### What you will do
Every line containing the word "lambda" must be pulled from the records.

### Data records
##########

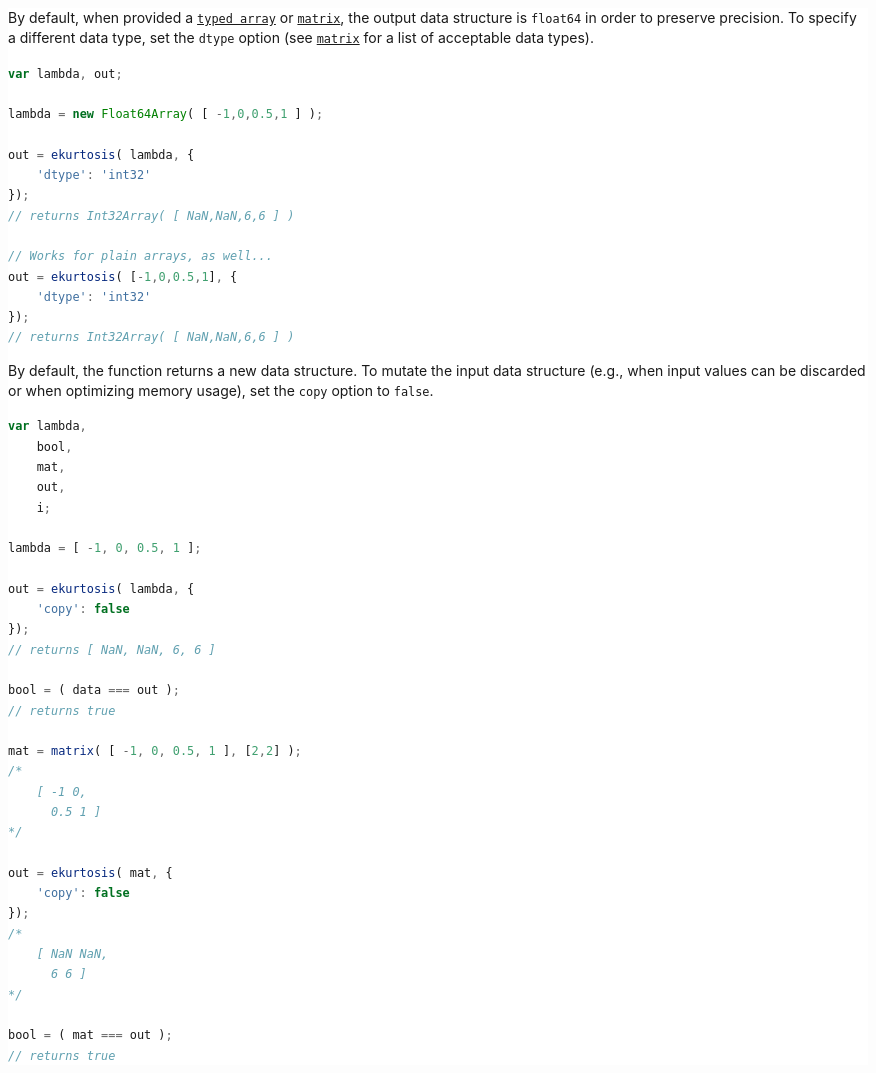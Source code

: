 By default, when provided a [`typed array`](https://developer.mozilla.org/en-US/docs/Web/JavaScript/Typed_arrays) or [`matrix`](https://github.com/dstructs/matrix), the output data structure is `float64` in order to preserve precision. To specify a different data type, set the `dtype` option (see [`matrix`](https://github.com/dstructs/matrix) for a list of acceptable data types).

``` javascript
var lambda, out;

lambda = new Float64Array( [ -1,0,0.5,1 ] );

out = ekurtosis( lambda, {
	'dtype': 'int32'
});
// returns Int32Array( [ NaN,NaN,6,6 ] )

// Works for plain arrays, as well...
out = ekurtosis( [-1,0,0.5,1], {
	'dtype': 'int32'
});
// returns Int32Array( [ NaN,NaN,6,6 ] )
```

By default, the function returns a new data structure. To mutate the input data structure (e.g., when input values can be discarded or when optimizing memory usage), set the `copy` option to `false`.

``` javascript
var lambda,
	bool,
	mat,
	out,
	i;

lambda = [ -1, 0, 0.5, 1 ];

out = ekurtosis( lambda, {
	'copy': false
});
// returns [ NaN, NaN, 6, 6 ]

bool = ( data === out );
// returns true

mat = matrix( [ -1, 0, 0.5, 1 ], [2,2] );
/*
	[ -1 0,
	  0.5 1 ]
*/

out = ekurtosis( mat, {
	'copy': false
});
/*
	[ NaN NaN,
	  6 6 ]
*/

bool = ( mat === out );
// returns true
```


[npm-image]: http://img.shields.io/npm/v/distributions-exponential-ekurtosis.svg
[npm-url]: https://npmjs.org/package/distributions-exponential-ekurtosis
[travis-image]: http://img.shields.io/travis/distributions-io/exponential-ekurtosis/master.svg
[travis-url]: https://travis-ci.org/distributions-io/exponential-ekurtosis
[codecov-image]: https://img.shields.io/codecov/c/github/distributions-io/exponential-ekurtosis/master.svg
[codecov-url]: https://codecov.io/github/distributions-io/exponential-ekurtosis?branch=master
[dependencies-image]: http://img.shields.io/david/distributions-io/exponential-ekurtosis.svg
[dependencies-url]: https://david-dm.org/distributions-io/exponential-ekurtosis
[dev-dependencies-image]: http://img.shields.io/david/dev/distributions-io/exponential-ekurtosis.svg
[dev-dependencies-url]: https://david-dm.org/dev/distributions-io/exponential-ekurtosis
[github-issues-image]: http://img.shields.io/github/issues/distributions-io/exponential-ekurtosis.svg
[github-issues-url]: https://github.com/distributions-io/exponential-ekurtosis/issues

##########

### Output
var lambda, out;
lambda = new Float64Array( [ -1,0,0.5,1 ] );
out = ekurtosis( lambda, {
var lambda,
lambda = [ -1, 0, 0.5, 1 ];
out = ekurtosis( lambda, {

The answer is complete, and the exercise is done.